Data:
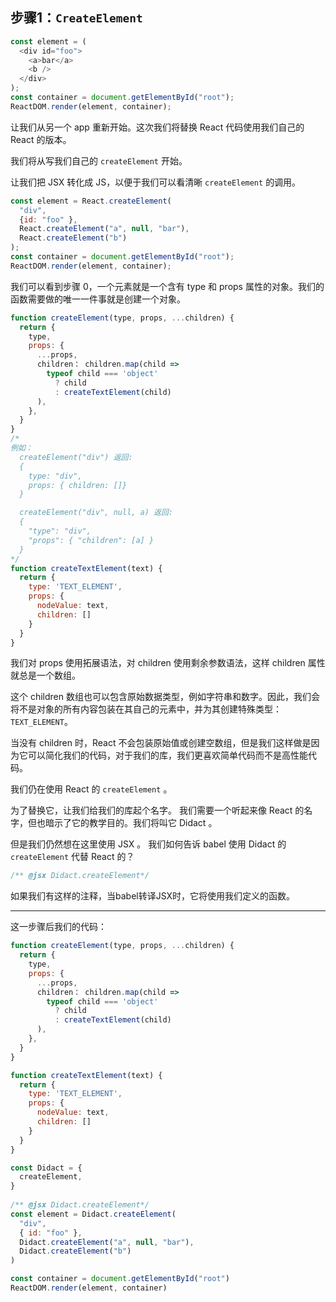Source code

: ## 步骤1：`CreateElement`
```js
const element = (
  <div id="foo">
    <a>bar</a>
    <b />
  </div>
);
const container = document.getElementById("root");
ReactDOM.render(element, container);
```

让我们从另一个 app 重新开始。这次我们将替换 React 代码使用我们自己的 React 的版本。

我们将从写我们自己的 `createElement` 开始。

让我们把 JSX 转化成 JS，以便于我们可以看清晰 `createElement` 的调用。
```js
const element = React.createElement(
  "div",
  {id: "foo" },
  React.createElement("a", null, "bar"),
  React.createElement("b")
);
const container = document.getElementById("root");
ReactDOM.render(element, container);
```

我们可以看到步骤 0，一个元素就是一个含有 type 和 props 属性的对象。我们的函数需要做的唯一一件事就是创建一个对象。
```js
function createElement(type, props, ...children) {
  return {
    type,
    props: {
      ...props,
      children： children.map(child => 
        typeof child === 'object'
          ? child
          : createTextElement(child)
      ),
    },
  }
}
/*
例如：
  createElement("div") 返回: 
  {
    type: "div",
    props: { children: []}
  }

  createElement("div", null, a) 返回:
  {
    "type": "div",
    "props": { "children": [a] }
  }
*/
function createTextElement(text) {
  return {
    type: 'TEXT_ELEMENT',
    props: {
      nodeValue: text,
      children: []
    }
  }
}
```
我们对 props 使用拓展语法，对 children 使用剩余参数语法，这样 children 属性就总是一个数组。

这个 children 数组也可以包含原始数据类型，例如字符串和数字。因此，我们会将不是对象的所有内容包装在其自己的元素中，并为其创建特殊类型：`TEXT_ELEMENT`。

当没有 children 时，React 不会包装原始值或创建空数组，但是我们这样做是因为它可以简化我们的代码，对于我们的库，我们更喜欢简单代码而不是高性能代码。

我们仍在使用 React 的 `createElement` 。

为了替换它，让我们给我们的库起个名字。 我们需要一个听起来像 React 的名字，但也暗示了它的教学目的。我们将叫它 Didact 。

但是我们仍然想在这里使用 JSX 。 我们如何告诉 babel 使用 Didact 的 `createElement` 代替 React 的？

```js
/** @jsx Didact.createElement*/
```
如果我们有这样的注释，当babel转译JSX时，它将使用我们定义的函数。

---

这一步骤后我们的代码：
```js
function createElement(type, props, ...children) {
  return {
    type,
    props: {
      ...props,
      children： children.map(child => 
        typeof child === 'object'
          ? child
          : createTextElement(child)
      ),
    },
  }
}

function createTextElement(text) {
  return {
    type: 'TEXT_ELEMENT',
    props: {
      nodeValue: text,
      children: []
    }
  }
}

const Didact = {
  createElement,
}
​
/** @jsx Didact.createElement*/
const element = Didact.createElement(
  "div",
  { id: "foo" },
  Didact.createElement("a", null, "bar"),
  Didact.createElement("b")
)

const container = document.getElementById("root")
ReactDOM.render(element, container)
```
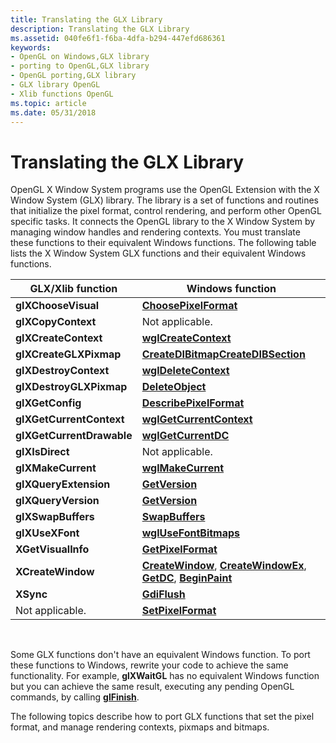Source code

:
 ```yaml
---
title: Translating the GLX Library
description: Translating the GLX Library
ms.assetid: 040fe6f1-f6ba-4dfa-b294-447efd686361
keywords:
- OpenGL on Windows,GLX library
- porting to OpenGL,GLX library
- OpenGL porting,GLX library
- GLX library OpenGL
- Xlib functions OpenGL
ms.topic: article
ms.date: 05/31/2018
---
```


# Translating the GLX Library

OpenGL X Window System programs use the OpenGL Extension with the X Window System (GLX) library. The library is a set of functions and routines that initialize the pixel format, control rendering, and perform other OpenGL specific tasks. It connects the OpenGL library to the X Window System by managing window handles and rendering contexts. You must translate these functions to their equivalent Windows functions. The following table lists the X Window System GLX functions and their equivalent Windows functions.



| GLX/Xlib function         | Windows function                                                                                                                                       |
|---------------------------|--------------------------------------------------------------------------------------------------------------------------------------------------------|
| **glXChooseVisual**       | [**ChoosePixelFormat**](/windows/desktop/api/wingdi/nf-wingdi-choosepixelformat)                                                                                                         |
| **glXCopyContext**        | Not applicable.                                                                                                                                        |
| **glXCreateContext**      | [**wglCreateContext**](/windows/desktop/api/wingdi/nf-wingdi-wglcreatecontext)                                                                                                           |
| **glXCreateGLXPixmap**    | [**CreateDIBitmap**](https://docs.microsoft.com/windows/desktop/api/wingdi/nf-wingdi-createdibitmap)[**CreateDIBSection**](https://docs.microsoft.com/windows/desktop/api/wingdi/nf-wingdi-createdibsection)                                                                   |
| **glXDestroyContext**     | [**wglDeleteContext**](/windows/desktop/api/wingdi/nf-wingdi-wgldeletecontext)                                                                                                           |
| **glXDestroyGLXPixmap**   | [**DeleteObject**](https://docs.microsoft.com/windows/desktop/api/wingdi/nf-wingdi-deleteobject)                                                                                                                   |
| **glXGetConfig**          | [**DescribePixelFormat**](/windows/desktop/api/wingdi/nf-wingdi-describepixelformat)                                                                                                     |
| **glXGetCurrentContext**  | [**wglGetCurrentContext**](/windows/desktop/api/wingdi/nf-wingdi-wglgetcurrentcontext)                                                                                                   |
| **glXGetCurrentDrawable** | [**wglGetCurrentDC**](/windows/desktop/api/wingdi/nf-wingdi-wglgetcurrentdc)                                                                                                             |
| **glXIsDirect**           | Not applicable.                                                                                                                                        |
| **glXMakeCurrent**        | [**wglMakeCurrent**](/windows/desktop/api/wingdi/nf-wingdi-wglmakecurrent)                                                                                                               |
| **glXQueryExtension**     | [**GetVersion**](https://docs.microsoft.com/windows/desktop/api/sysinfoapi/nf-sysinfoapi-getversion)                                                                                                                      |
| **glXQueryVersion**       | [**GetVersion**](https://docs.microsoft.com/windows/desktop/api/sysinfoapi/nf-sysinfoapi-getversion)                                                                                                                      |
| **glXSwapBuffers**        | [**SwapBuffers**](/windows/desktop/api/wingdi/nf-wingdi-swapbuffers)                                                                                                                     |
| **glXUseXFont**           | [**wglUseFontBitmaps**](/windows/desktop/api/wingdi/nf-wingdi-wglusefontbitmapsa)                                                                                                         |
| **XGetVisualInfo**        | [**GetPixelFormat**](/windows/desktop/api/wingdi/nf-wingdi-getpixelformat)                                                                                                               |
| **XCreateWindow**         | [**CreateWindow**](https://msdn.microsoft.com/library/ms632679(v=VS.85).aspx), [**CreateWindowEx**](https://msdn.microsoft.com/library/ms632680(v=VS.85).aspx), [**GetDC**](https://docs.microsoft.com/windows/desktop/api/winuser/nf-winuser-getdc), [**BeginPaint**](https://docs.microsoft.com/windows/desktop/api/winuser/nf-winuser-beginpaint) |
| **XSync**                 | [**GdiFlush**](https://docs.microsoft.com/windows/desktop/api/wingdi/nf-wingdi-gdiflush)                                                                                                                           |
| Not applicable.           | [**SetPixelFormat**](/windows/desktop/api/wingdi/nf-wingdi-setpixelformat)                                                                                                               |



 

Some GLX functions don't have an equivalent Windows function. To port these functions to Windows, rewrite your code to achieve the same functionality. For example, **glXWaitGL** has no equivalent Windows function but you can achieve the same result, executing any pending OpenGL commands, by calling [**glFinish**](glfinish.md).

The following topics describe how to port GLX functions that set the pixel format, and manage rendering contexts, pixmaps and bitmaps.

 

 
---
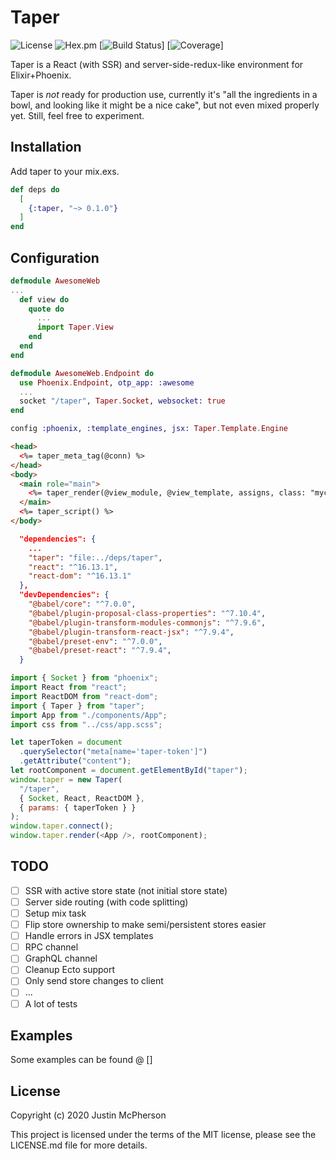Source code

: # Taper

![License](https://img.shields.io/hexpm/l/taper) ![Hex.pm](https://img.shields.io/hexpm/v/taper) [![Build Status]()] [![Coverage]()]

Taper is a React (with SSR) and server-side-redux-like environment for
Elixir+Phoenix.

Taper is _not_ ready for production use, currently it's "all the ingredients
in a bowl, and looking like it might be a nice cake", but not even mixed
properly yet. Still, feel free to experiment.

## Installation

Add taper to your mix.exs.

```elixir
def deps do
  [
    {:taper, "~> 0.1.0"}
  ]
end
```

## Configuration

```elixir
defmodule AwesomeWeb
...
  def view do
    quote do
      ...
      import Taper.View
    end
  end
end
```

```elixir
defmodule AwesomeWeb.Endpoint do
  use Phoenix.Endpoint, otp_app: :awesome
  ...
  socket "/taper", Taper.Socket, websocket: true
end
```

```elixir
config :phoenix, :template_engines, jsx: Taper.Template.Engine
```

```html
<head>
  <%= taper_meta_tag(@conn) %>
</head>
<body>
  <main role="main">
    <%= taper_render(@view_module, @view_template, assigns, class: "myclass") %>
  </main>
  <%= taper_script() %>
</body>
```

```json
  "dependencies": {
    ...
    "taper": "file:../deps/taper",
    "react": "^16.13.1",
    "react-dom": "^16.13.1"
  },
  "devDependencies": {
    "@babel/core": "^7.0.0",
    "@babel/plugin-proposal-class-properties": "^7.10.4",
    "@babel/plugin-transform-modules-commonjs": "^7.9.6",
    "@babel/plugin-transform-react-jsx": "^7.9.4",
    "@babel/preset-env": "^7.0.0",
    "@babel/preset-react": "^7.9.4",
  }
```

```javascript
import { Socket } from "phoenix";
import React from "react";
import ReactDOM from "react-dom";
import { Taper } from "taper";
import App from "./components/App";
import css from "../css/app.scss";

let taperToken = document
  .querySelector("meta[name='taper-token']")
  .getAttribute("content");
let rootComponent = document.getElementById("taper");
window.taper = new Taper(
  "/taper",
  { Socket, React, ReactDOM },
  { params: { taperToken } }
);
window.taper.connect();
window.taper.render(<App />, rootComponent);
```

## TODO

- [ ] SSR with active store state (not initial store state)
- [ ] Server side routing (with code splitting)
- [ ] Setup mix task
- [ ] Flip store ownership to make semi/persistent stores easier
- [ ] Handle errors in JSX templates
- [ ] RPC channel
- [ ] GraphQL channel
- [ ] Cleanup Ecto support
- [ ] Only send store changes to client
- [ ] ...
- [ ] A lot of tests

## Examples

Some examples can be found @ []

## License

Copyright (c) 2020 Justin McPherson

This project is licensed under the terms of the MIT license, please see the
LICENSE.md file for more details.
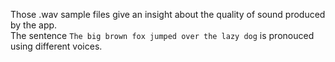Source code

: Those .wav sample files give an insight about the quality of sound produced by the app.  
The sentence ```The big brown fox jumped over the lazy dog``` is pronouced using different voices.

Exercise requirements:
Return every line holding the word "import" from the records.

Answer for the task:
      import Taper.View
import { Socket } from "phoenix";
import React from "react";
import ReactDOM from "react-dom";
import { Taper } from "taper";
import App from "./components/App";
import css from "../css/app.scss";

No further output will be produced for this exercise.